* YOUR GOAL *
Give a faithful, exact copy of all entries, minus the images.

── TASK DATA ──

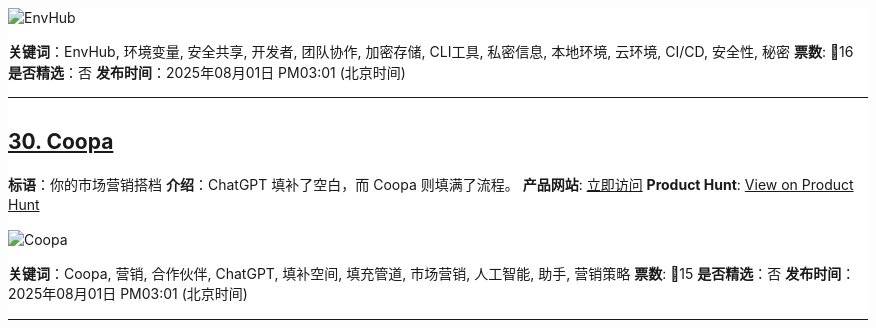 ![EnvHub](https://ph-files.imgix.net/4c35a599-fb16-4160-ae74-d5574c1427a1.jpeg?auto=format)

**关键词**：EnvHub, 环境变量, 安全共享, 开发者, 团队协作, 加密存储, CLI工具, 私密信息, 本地环境, 云环境, CI/CD, 安全性, 秘密
**票数**: 🔺16
**是否精选**：否
**发布时间**：2025年08月01日 PM03:01 (北京时间)

---

## [30. Coopa](https://www.producthunt.com/products/coopa?utm_campaign=producthunt-api&utm_medium=api-v2&utm_source=Application%3A+decohack+%28ID%3A+172745%29)
**标语**：你的市场营销搭档
**介绍**：ChatGPT 填补了空白，而 Coopa 则填满了流程。
**产品网站**: [立即访问](https://www.producthunt.com/r/EXEXKOPZD3YCOE?utm_campaign=producthunt-api&utm_medium=api-v2&utm_source=Application%3A+decohack+%28ID%3A+172745%29)
**Product Hunt**: [View on Product Hunt](https://www.producthunt.com/products/coopa?utm_campaign=producthunt-api&utm_medium=api-v2&utm_source=Application%3A+decohack+%28ID%3A+172745%29)

![Coopa](https://ph-files.imgix.net/2de4c295-ae6f-4549-a8b5-ae12c17bf838.jpeg?auto=format)

**关键词**：Coopa, 营销, 合作伙伴, ChatGPT, 填补空间, 填充管道, 市场营销, 人工智能, 助手, 营销策略
**票数**: 🔺15
**是否精选**：否
**发布时间**：2025年08月01日 PM03:01 (北京时间)

---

───

* ANSWER SPACE *
 ![EnvHub](https://ph-files.imgix.net/4c35a599-fb16-4160-ae74-d5574c1427a1.jpeg?auto=format)

**关键词**：EnvHub, 环境变量, 安全共享, 开发者, 团队协作, 加密存储, CLI工具, 私密信息, 本地环境, 云环境, CI/CD, 安全性, 秘密
**票数**: 🔺16
**是否精选**：否
**发布时间**：2025年08月01日 PM03:01 (北京时间)

---

## [30. Coopa](https://www.producthunt.com/products/coopa?utm_campaign=producthunt-api&utm_medium=api-v2&utm_source=Application%3A+decohack+%28ID%3A+172745%29)
**标语**：你的市场营销搭档
**介绍**：ChatGPT 填补了空白，而 Coopa 则填满了流程。
**产品网站**: [立即访问](https://www.producthunt.com/r/EXEXKOPZD3YCOE?utm_campaign=producthunt-api&utm_medium=api-v2&utm_source=Application%3A+decohack+%28ID%3A+172745%29)
**Product Hunt**: [View on Product Hunt](https://www.producthunt.com/products/coopa?utm_campaign=producthunt-api&utm_medium=api-v2&utm_source=Application%3A+decohack+%28ID%3A+172745%29)

![Coopa](https://ph-files.imgix.net/2de4c295-ae6f-4549-a8b5-ae12c17bf838.jpeg?auto=format)

**关键词**：Coopa, 营销, 合作伙伴, ChatGPT, 填补空间, 填充管道, 市场营销, 人工智能, 助手, 营销策略
**票数**: 🔺15
**是否精选**：否
**发布时间**：2025年08月01日 PM03:01 (北京时间)

---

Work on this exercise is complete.